--- TASK DETAILS ---
Go through the entries below and pick out every line with "latest".

--- RECORDS SUPPLIED ---
------------------------------------------------
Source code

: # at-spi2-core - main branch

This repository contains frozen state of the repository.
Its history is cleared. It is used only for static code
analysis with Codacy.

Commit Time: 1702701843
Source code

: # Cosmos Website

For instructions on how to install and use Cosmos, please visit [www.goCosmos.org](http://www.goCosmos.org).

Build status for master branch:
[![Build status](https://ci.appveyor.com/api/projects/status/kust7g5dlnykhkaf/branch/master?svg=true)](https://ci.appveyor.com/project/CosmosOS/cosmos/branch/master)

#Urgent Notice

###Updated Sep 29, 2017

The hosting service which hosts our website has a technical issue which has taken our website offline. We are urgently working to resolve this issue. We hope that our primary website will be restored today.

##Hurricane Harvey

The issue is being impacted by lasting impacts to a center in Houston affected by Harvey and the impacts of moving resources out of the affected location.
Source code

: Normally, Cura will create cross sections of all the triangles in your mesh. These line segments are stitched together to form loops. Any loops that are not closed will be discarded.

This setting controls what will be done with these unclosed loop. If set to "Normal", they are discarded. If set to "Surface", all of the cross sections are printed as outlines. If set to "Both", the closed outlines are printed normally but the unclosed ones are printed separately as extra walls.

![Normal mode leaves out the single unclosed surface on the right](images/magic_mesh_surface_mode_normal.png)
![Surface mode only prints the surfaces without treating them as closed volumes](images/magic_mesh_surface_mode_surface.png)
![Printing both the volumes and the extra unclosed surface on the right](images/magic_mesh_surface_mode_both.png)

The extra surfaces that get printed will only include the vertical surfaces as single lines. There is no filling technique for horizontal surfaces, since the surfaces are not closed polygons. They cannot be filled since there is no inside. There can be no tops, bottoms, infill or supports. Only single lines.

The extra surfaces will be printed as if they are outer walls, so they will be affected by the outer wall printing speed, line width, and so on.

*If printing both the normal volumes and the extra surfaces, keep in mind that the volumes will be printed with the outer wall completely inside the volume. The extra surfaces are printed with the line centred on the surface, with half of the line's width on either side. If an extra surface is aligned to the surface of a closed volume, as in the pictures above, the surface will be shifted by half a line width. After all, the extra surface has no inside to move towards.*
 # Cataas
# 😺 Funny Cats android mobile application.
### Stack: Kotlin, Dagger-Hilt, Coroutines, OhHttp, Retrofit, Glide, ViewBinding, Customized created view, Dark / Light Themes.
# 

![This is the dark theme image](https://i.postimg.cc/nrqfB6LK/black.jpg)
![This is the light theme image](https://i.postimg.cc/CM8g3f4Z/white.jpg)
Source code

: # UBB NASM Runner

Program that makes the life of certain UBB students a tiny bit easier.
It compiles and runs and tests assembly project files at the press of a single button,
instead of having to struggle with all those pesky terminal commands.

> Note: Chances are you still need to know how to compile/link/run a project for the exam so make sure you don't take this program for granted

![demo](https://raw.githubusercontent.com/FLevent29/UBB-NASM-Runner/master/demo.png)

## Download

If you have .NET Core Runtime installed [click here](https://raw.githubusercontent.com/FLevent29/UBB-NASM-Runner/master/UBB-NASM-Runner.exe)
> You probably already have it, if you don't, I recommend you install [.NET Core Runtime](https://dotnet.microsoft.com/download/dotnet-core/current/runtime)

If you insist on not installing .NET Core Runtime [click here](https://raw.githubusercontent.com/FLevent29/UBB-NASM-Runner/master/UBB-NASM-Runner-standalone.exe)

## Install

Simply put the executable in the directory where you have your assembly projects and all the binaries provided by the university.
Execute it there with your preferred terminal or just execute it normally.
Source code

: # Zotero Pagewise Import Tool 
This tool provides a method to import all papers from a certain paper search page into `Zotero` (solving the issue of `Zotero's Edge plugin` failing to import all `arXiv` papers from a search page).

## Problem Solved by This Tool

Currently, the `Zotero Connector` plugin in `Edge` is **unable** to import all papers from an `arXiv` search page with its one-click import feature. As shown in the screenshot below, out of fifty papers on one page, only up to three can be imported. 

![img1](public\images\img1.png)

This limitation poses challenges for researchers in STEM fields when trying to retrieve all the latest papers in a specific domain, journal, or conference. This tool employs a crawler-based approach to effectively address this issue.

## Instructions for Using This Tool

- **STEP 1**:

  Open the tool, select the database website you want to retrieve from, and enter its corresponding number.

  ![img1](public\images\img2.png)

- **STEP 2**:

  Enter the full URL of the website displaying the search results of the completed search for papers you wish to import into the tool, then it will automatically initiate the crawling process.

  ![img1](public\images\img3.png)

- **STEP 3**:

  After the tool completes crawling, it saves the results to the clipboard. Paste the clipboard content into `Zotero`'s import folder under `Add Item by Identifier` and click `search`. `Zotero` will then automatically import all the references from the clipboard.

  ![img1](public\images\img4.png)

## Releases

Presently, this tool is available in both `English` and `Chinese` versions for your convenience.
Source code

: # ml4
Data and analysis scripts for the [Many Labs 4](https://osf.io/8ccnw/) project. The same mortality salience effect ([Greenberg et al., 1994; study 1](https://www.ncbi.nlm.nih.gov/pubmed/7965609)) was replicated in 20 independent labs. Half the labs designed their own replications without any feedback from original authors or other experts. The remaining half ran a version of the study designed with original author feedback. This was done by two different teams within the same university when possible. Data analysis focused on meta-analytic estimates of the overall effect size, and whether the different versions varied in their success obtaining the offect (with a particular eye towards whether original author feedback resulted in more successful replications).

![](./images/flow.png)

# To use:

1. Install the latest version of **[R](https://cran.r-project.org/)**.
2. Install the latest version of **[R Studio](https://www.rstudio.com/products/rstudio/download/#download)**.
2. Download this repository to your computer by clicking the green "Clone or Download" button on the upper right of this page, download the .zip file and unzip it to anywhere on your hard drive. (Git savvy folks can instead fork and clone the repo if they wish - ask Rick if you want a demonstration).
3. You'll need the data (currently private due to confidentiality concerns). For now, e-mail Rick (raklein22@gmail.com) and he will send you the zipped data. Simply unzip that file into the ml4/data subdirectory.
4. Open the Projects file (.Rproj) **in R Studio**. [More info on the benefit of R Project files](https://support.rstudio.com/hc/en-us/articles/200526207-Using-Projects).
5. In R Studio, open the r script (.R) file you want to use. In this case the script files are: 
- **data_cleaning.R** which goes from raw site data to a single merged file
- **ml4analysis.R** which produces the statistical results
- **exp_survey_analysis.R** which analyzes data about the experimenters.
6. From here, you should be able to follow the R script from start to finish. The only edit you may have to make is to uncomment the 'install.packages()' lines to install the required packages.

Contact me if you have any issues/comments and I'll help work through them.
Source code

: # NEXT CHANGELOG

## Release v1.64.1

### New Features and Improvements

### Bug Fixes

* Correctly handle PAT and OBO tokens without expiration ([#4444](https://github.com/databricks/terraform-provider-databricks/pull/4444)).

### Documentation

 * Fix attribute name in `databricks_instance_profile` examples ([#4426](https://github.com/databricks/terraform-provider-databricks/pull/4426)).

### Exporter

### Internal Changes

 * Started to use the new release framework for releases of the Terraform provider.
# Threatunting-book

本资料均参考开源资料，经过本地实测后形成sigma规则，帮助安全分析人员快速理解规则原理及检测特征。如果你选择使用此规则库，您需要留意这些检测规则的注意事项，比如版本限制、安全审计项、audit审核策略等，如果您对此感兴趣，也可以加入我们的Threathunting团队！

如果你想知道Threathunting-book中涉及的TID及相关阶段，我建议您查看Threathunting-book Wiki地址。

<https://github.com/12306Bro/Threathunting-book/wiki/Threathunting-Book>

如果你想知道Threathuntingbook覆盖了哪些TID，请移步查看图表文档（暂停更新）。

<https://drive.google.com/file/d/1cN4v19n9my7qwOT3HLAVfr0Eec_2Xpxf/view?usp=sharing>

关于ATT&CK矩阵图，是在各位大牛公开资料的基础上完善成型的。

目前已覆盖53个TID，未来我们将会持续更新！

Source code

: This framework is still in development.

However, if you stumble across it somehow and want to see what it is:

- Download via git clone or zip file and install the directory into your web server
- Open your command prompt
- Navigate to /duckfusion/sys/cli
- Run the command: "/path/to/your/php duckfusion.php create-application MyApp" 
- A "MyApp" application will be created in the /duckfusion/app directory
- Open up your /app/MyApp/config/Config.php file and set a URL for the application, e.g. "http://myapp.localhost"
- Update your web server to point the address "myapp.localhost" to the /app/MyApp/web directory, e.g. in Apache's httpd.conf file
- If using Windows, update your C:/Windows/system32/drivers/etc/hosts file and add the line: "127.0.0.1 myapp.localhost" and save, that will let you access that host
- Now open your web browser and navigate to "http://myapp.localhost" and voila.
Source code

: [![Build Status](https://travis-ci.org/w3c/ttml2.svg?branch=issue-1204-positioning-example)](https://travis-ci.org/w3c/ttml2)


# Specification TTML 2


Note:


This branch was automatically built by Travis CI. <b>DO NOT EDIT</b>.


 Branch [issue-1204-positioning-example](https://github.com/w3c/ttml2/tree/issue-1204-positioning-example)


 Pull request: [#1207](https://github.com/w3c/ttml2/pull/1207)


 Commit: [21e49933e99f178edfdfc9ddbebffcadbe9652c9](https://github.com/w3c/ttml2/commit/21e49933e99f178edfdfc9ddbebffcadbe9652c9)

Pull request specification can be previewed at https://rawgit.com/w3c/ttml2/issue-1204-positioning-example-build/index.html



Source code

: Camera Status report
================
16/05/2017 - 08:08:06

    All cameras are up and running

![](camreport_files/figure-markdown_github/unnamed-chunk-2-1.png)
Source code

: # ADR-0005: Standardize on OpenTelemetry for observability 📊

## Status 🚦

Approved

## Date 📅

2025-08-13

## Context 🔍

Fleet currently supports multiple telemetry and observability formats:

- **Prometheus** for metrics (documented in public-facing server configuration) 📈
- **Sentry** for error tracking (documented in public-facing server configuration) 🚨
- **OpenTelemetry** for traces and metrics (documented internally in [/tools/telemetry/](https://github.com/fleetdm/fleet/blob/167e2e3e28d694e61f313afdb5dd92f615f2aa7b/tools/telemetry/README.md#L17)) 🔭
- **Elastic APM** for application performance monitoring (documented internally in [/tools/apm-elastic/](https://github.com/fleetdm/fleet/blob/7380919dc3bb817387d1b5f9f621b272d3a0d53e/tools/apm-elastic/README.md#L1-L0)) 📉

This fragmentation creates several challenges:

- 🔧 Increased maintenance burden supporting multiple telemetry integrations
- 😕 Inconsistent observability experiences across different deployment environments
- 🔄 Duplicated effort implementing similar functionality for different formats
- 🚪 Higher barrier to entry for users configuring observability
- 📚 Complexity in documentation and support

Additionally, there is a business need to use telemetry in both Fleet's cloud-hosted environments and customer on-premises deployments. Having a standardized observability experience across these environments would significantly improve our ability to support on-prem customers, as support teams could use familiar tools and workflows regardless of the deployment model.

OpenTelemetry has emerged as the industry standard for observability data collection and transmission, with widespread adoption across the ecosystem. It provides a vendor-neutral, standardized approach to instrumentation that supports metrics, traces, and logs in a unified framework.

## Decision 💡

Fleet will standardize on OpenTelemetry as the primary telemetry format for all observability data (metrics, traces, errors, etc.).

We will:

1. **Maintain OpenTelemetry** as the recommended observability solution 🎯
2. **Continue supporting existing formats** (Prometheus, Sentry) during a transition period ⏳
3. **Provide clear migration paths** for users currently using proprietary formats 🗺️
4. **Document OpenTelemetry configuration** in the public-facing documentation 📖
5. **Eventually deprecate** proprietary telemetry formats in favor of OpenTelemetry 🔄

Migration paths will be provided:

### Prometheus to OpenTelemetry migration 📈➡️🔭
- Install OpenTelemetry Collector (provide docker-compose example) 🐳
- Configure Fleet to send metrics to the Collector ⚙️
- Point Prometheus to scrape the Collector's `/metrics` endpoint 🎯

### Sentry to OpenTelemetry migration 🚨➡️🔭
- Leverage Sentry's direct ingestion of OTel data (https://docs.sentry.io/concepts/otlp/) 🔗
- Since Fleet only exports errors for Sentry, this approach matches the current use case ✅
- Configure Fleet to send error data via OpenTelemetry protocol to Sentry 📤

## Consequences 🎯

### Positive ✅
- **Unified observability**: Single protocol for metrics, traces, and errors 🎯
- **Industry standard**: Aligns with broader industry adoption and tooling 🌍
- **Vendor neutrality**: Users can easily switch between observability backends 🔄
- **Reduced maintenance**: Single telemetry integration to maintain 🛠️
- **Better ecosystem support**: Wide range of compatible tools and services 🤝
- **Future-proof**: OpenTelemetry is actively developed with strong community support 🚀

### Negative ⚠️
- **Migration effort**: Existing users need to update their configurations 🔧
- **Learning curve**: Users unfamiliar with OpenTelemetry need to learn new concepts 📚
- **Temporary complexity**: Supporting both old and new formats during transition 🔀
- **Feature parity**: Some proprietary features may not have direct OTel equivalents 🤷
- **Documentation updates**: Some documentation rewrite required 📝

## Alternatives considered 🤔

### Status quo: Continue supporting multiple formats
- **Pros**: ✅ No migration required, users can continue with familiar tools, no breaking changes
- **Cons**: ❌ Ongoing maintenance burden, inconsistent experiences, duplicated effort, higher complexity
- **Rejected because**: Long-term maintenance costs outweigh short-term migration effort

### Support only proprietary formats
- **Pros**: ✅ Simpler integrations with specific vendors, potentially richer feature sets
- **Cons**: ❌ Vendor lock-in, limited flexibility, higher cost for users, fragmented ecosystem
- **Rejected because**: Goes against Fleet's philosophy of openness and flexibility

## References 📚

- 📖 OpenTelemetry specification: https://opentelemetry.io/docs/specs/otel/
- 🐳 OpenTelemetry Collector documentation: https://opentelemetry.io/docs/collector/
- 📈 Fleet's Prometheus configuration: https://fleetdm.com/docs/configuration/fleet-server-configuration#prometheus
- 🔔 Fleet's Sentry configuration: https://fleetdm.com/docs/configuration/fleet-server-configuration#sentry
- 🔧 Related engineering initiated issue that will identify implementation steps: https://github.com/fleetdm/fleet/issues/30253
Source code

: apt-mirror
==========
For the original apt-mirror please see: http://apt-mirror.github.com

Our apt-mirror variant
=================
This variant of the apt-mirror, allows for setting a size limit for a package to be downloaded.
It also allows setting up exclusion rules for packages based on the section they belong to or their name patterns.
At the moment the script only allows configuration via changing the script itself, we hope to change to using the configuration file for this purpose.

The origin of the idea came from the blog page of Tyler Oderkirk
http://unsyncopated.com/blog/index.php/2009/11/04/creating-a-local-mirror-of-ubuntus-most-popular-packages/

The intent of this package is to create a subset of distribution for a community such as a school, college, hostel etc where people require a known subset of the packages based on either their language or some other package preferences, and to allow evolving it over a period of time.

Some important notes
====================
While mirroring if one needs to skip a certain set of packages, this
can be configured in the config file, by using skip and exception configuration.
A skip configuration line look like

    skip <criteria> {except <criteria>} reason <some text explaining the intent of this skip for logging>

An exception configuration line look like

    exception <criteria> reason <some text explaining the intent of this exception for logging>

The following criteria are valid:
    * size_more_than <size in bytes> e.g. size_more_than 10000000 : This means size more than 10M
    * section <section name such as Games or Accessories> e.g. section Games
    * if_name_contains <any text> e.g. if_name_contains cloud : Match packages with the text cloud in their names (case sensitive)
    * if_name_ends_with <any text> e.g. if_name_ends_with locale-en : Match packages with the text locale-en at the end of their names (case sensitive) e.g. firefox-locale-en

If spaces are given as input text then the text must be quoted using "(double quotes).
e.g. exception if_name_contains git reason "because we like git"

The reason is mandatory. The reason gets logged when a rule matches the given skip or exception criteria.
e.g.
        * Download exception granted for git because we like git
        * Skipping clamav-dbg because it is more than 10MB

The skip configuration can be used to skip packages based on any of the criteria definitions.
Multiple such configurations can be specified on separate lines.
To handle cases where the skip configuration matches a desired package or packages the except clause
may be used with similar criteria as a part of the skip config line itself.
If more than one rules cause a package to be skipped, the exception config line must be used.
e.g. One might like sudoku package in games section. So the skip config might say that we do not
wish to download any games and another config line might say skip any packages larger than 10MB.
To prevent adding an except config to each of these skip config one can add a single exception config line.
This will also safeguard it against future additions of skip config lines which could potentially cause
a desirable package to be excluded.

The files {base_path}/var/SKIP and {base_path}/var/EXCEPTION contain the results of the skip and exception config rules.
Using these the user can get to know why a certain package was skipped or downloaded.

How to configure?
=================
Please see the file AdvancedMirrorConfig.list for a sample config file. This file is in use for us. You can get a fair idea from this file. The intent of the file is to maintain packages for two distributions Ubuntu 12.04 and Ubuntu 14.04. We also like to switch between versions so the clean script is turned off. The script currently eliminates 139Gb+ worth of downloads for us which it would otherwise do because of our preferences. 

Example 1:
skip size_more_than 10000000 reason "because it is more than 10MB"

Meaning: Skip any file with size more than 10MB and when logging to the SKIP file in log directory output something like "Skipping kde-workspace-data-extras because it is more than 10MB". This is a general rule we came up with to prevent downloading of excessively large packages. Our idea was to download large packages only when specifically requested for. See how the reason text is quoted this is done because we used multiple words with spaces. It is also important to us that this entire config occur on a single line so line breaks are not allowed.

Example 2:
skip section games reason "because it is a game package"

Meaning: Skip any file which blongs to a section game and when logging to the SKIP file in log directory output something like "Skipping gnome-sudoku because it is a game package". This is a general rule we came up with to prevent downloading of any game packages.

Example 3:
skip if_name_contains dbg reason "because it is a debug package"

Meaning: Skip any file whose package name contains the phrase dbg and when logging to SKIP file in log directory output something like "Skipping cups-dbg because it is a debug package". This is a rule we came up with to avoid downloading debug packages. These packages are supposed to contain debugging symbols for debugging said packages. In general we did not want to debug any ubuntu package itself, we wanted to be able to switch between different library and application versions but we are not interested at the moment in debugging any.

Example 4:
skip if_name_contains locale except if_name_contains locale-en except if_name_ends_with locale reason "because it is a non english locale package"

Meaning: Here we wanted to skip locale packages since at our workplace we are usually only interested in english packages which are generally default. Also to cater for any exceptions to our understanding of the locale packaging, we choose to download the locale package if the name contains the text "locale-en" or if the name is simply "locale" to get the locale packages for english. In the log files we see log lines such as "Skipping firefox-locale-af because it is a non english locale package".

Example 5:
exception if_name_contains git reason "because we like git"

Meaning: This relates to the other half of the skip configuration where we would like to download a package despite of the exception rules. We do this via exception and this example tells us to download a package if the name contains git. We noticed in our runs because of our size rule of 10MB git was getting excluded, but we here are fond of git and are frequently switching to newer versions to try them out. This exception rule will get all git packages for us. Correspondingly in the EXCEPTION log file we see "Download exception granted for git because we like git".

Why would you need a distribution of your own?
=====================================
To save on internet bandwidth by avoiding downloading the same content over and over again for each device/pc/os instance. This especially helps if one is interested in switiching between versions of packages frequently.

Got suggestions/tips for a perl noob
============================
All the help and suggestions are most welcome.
------------------------------------------------
--- TASK SOLUTION ---
This limitation poses challenges for researchers in STEM fields when trying to retrieve all the latest papers in a specific domain, journal, or conference. This tool employs a crawler-based approach to effectively address this issue.
1. Install the latest version of **[R](https://cran.r-project.org/)**.
2. Install the latest version of **[R Studio](https://www.rstudio.com/products/rstudio/download/#download)**.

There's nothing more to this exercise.